Pero cuantos más días pasaban sin tener noticias de Suzanna, más tentado se sentía Cal a pensar lo impensable: que la muchacha no iba a llamarle. Bien porque temiera las consecuencias que podrían derivarse de un intento de establecer contacto o, peor aún, porque ya no le resultaba posible hacerlo. A finales de la segunda semana, Cal decidió hacer un intento por su cuenta para encontrar la alfombra. Y utilizó el único medio de que disponía. Soltó los palomos.
Éstos se elevaron en el aire en aérea ovación y se pusieron a volar en círculos sobre la casa. El espectáculo le recordó a Cal aquel primer día en la calle Rue, y los ánimos se le levantaron.
—Adelante —les animó—. Adelante.
Los pájaros se pusieron a dar vueltas y más vueltas, como si estuvieran orientándose. A Cal el corazón se le aceleraba un poco cada vez que parecía que uno de los palomos se estaba destacando de la bandada para salir volando en alguna dirección concreta. Con calzado apropiado para correr, Cal se hallaba dispuesto a seguirlos.

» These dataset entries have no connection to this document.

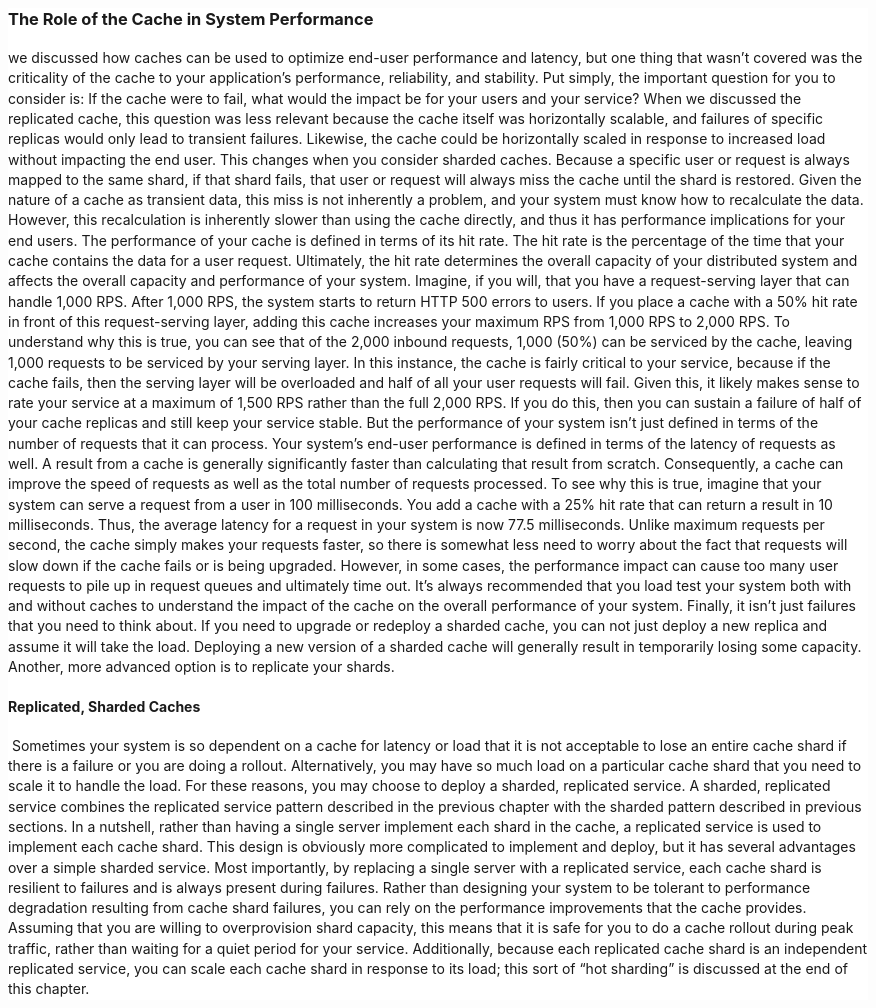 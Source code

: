 ### The Role of the Cache in System Performance

we discussed how caches can be used to optimize end-user performance and latency, but one thing that wasn’t covered was the criticality of the cache to your application’s performance, reliability, and stability. Put simply, the important question for you to consider is: If the cache were to fail, what would the impact be for your users and your service? When we discussed the replicated cache, this question was less relevant because the cache itself was horizontally scalable, and failures of specific replicas would only lead to transient failures. Likewise, the cache could be horizontally scaled in response to increased load without impacting the end user. This changes when you consider sharded caches. Because a specific user or request is always mapped to the same shard, if that shard fails, that user or request will always miss the cache until the shard is restored. Given the nature of a cache as transient data, this miss is not inherently a problem, and your system must know how to recalculate the data. However, this recalculation is inherently slower than using the cache directly, and thus it has performance implications for your end users. The performance of your cache is defined in terms of its hit rate. The hit rate is the percentage of the time that your cache contains the data for a user request. Ultimately, the hit rate determines the overall capacity of your distributed system and affects the overall capacity and performance of your system. Imagine, if you will, that you have a request-serving layer that can handle 1,000 RPS. After 1,000 RPS, the system starts to return HTTP 500 errors to users. If you place a cache with a 50% hit rate in front of this request-serving layer, adding this cache increases your maximum RPS from 1,000 RPS to 2,000 RPS. To understand why this is true, you can see that of the 2,000 inbound requests, 1,000 (50%) can be serviced by the cache, leaving 1,000 requests to be serviced by your serving layer. In this instance, the cache is fairly critical to your service, because if the cache fails, then the serving layer will be overloaded and half of all your user requests will fail. Given this, it likely makes sense to rate your service at a maximum of 1,500 RPS rather than the full 2,000 RPS. If you do this, then you can sustain a failure of half of your cache replicas and still keep your service stable. But the performance of your system isn’t just defined in terms of the number of requests that it can process. Your system’s end-user performance is defined in terms of the latency of requests as well. A result from a cache is generally significantly faster than calculating that result from scratch. Consequently, a cache can improve the speed of requests as well as the total number of requests processed. To see why this is true, imagine that your system can serve a request from a user in 100 milliseconds. You add a cache with a 25% hit rate that can return a result in 10 milliseconds. Thus, the average latency for a request in your system is now 77.5 milliseconds. Unlike maximum requests per second, the cache simply makes your requests faster, so there is somewhat less need to worry about the fact that requests will slow down if the cache fails or is being upgraded. However, in some cases, the performance impact can cause too many user requests to pile up in request queues and ultimately time out. It’s always recommended that you load test your system both with and without caches to understand the impact of the cache on the overall performance of your system. Finally, it isn’t just failures that you need to think about. If you need to upgrade or redeploy a sharded cache, you can not just deploy a new replica and assume it will take the load. Deploying a new version of a sharded cache will generally result in temporarily losing some capacity. Another, more advanced option is to replicate your shards.

#### Replicated, Sharded Caches

 Sometimes your system is so dependent on a cache for latency or load that it is not acceptable to lose an entire cache shard if there is a failure or you are doing a rollout. Alternatively, you may have so much load on a particular cache shard that you need to scale it to handle the load. For these reasons, you may choose to deploy a sharded, replicated service. A sharded, replicated service combines the replicated service pattern described in the previous chapter with the sharded pattern described in previous sections. In a nutshell, rather than having a single server implement each shard in the cache, a replicated service is used to implement each cache shard. This design is obviously more complicated to implement and deploy, but it has several advantages over a simple sharded service. Most importantly, by replacing a single server with a replicated service, each cache shard is resilient to failures and is always present during failures. Rather than designing your system to be tolerant to performance degradation resulting from cache shard failures, you can rely on the performance improvements that the cache provides. Assuming that you are willing to overprovision shard capacity, this means that it is safe for you to do a cache rollout during peak traffic, rather than waiting for a quiet period for your service. Additionally, because each replicated cache shard is an independent replicated service, you can scale each cache shard in response to its load; this sort of “hot sharding” is discussed at the end of this chapter.
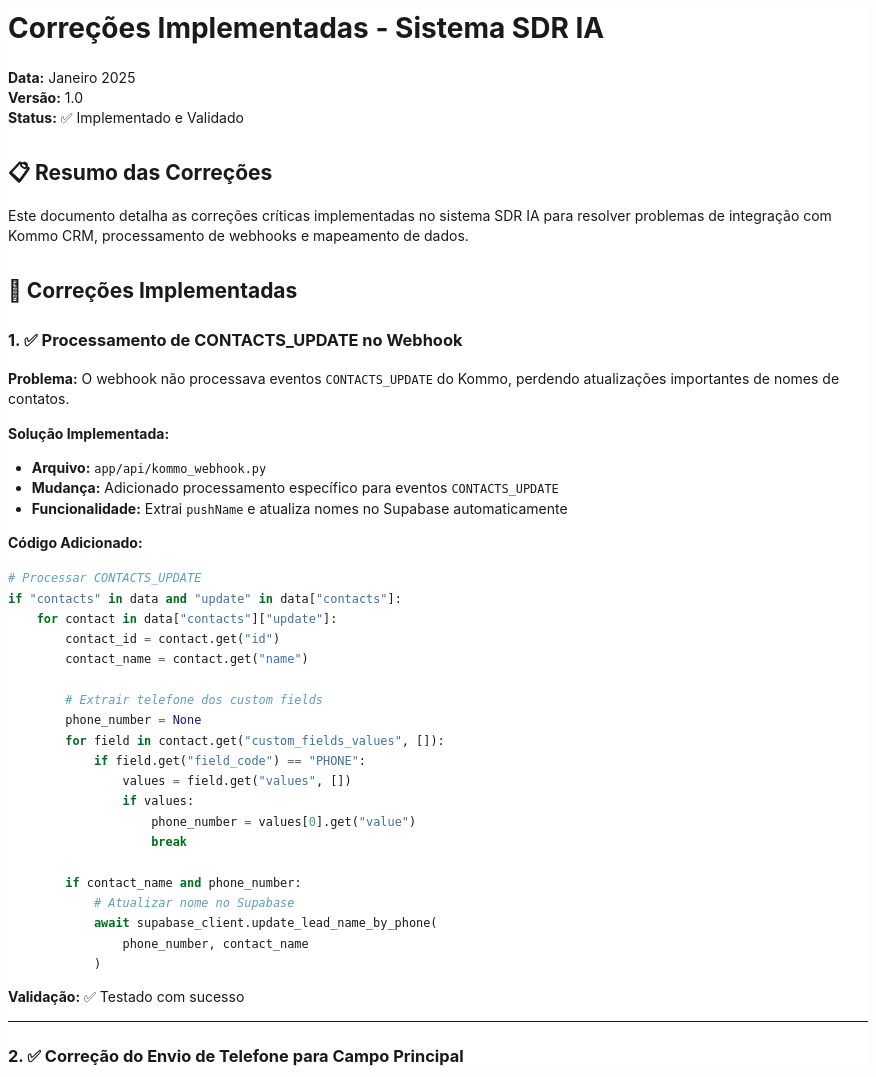 # Correções Implementadas - Sistema SDR IA

**Data:** Janeiro 2025  
**Versão:** 1.0  
**Status:** ✅ Implementado e Validado

## 📋 Resumo das Correções

Este documento detalha as correções críticas implementadas no sistema SDR IA para resolver problemas de integração com Kommo CRM, processamento de webhooks e mapeamento de dados.

## 🔧 Correções Implementadas

### 1. ✅ Processamento de CONTACTS_UPDATE no Webhook

**Problema:** O webhook não processava eventos `CONTACTS_UPDATE` do Kommo, perdendo atualizações importantes de nomes de contatos.

**Solução Implementada:**
- **Arquivo:** `app/api/kommo_webhook.py`
- **Mudança:** Adicionado processamento específico para eventos `CONTACTS_UPDATE`
- **Funcionalidade:** Extrai `pushName` e atualiza nomes no Supabase automaticamente

**Código Adicionado:**
```python
# Processar CONTACTS_UPDATE
if "contacts" in data and "update" in data["contacts"]:
    for contact in data["contacts"]["update"]:
        contact_id = contact.get("id")
        contact_name = contact.get("name")
        
        # Extrair telefone dos custom fields
        phone_number = None
        for field in contact.get("custom_fields_values", []):
            if field.get("field_code") == "PHONE":
                values = field.get("values", [])
                if values:
                    phone_number = values[0].get("value")
                    break
        
        if contact_name and phone_number:
            # Atualizar nome no Supabase
            await supabase_client.update_lead_name_by_phone(
                phone_number, contact_name
            )
```

**Validação:** ✅ Testado com sucesso

---

### 2. ✅ Correção do Envio de Telefone para Campo Principal
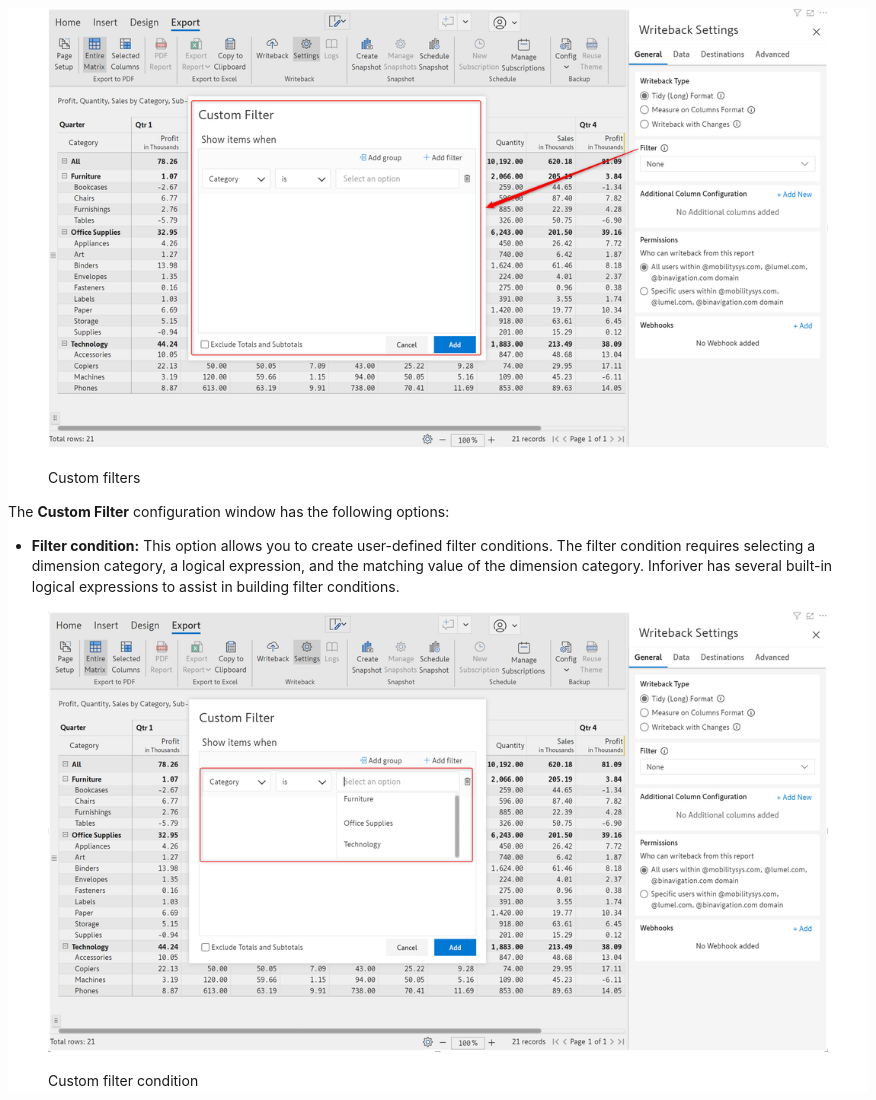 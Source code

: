 <figure><img src="../../../.gitbook/assets/image (238).png" alt=""><figcaption><p>Custom filters</p></figcaption></figure>

The **Custom Filter** configuration window has the following options:

* **Filter condition:** This option allows you to create user-defined filter conditions. The filter condition requires selecting a dimension category, a logical expression, and the matching value of the dimension category. Inforiver has several built-in logical expressions to assist in building filter conditions.&#x20;

<figure><img src="../../../.gitbook/assets/image (239).png" alt=""><figcaption><p>Custom filter condition</p></figcaption></figure>

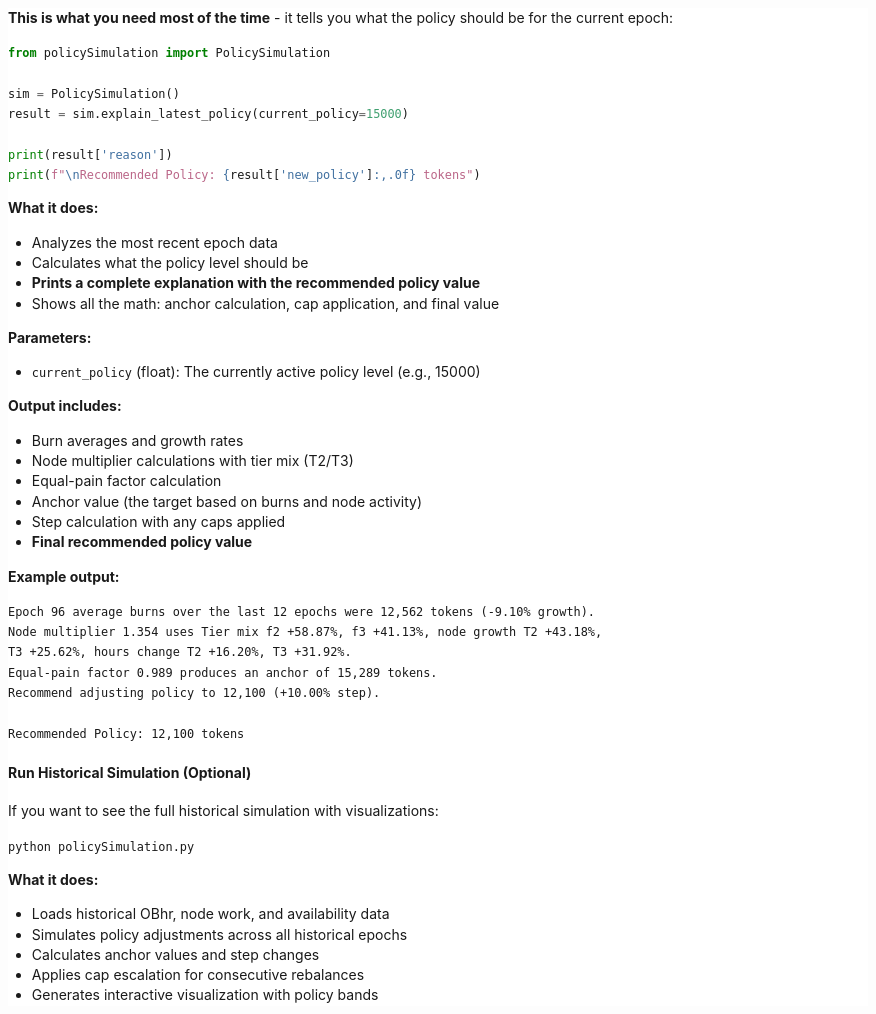 **This is what you need most of the time** - it tells you what the policy should be for the current epoch:

```python
from policySimulation import PolicySimulation

sim = PolicySimulation()
result = sim.explain_latest_policy(current_policy=15000)

print(result['reason'])
print(f"\nRecommended Policy: {result['new_policy']:,.0f} tokens")
```

**What it does:**
- Analyzes the most recent epoch data
- Calculates what the policy level should be
- **Prints a complete explanation with the recommended policy value**
- Shows all the math: anchor calculation, cap application, and final value

**Parameters:**
- `current_policy` (float): The currently active policy level (e.g., 15000)

**Output includes:**
- Burn averages and growth rates
- Node multiplier calculations with tier mix (T2/T3)
- Equal-pain factor calculation
- Anchor value (the target based on burns and node activity)
- Step calculation with any caps applied
- **Final recommended policy value**

**Example output:**
```
Epoch 96 average burns over the last 12 epochs were 12,562 tokens (-9.10% growth).
Node multiplier 1.354 uses Tier mix f2 +58.87%, f3 +41.13%, node growth T2 +43.18%,
T3 +25.62%, hours change T2 +16.20%, T3 +31.92%.
Equal-pain factor 0.989 produces an anchor of 15,289 tokens.
Recommend adjusting policy to 12,100 (+10.00% step).

Recommended Policy: 12,100 tokens
```

#### Run Historical Simulation (Optional)

If you want to see the full historical simulation with visualizations:

```bash
python policySimulation.py
```

**What it does:**
- Loads historical OBhr, node work, and availability data
- Simulates policy adjustments across all historical epochs
- Calculates anchor values and step changes
- Applies cap escalation for consecutive rebalances
- Generates interactive visualization with policy bands
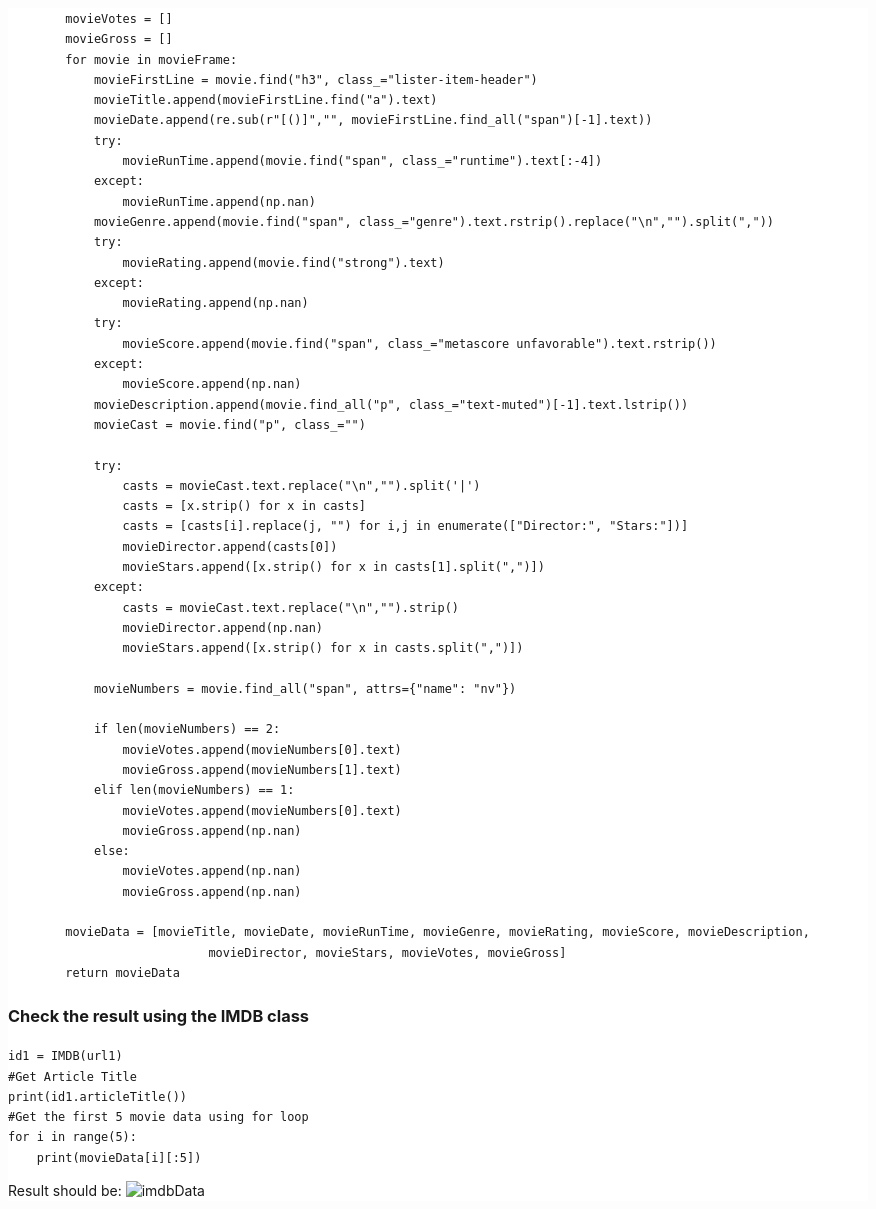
 ```
		movieVotes = []
		movieGross = []
		for movie in movieFrame:
			movieFirstLine = movie.find("h3", class_="lister-item-header")
			movieTitle.append(movieFirstLine.find("a").text)
			movieDate.append(re.sub(r"[()]","", movieFirstLine.find_all("span")[-1].text))
			try:
				movieRunTime.append(movie.find("span", class_="runtime").text[:-4])
			except:
				movieRunTime.append(np.nan)
			movieGenre.append(movie.find("span", class_="genre").text.rstrip().replace("\n","").split(","))
			try:
				movieRating.append(movie.find("strong").text)
			except:
				movieRating.append(np.nan)
			try:
				movieScore.append(movie.find("span", class_="metascore unfavorable").text.rstrip())
			except:
				movieScore.append(np.nan)
			movieDescription.append(movie.find_all("p", class_="text-muted")[-1].text.lstrip())
			movieCast = movie.find("p", class_="")

			try:
				casts = movieCast.text.replace("\n","").split('|')
				casts = [x.strip() for x in casts]
				casts = [casts[i].replace(j, "") for i,j in enumerate(["Director:", "Stars:"])]
				movieDirector.append(casts[0])
				movieStars.append([x.strip() for x in casts[1].split(",")])
			except:
				casts = movieCast.text.replace("\n","").strip()
				movieDirector.append(np.nan)
				movieStars.append([x.strip() for x in casts.split(",")])

			movieNumbers = movie.find_all("span", attrs={"name": "nv"})

			if len(movieNumbers) == 2:
				movieVotes.append(movieNumbers[0].text)
				movieGross.append(movieNumbers[1].text)
			elif len(movieNumbers) == 1:
				movieVotes.append(movieNumbers[0].text)
				movieGross.append(np.nan)
			else:
				movieVotes.append(np.nan)
				movieGross.append(np.nan)

		movieData = [movieTitle, movieDate, movieRunTime, movieGenre, movieRating, movieScore, movieDescription,
							movieDirector, movieStars, movieVotes, movieGross]
		return movieData
```
### Check the result using the IMDB class
```
id1 = IMDB(url1)
#Get Article Title
print(id1.articleTitle())
#Get the first 5 movie data using for loop
for i in range(5):
	print(movieData[i][:5])
```
Result should be:
![imdbData](https://github.com/Reljod/Data-Scraping-IMDB-Movie-Site-using-Python/blob/master/imdb/imdbData.png)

Pero tras un rato no demasiado largo, los animales empezaron a cansarse de aquella liberación. Uno a uno fueron bajando entre revoloteos hasta posarse —incluso el número 33—, algunos de ellos en el jardín, otros en los canalones de la casa. Unos cuantos incluso volvieron volando al palomar. Tenían unas perchas bastante incómodas y sin duda los trenes nocturnos les turbaban el sueño, pero para la mayoría de ellos aquél era el único habitat que conocían.
Aunque con toda seguridad allá arriba existían vientos tentadores, vientos que olían a lugares más exuberantes que el palomar situado junto a la vía del tren, al parecer las palomas no tenían ningún deseo de aventurar sus alas en aquellas corrientes.
Las maldijo por aquella evidente falta de espíritu emprendedor; y les dio de comer; y les dio agua; y finalmente regresó abatido a la casa, donde Brendan volvía a hablar de ratas otra vez.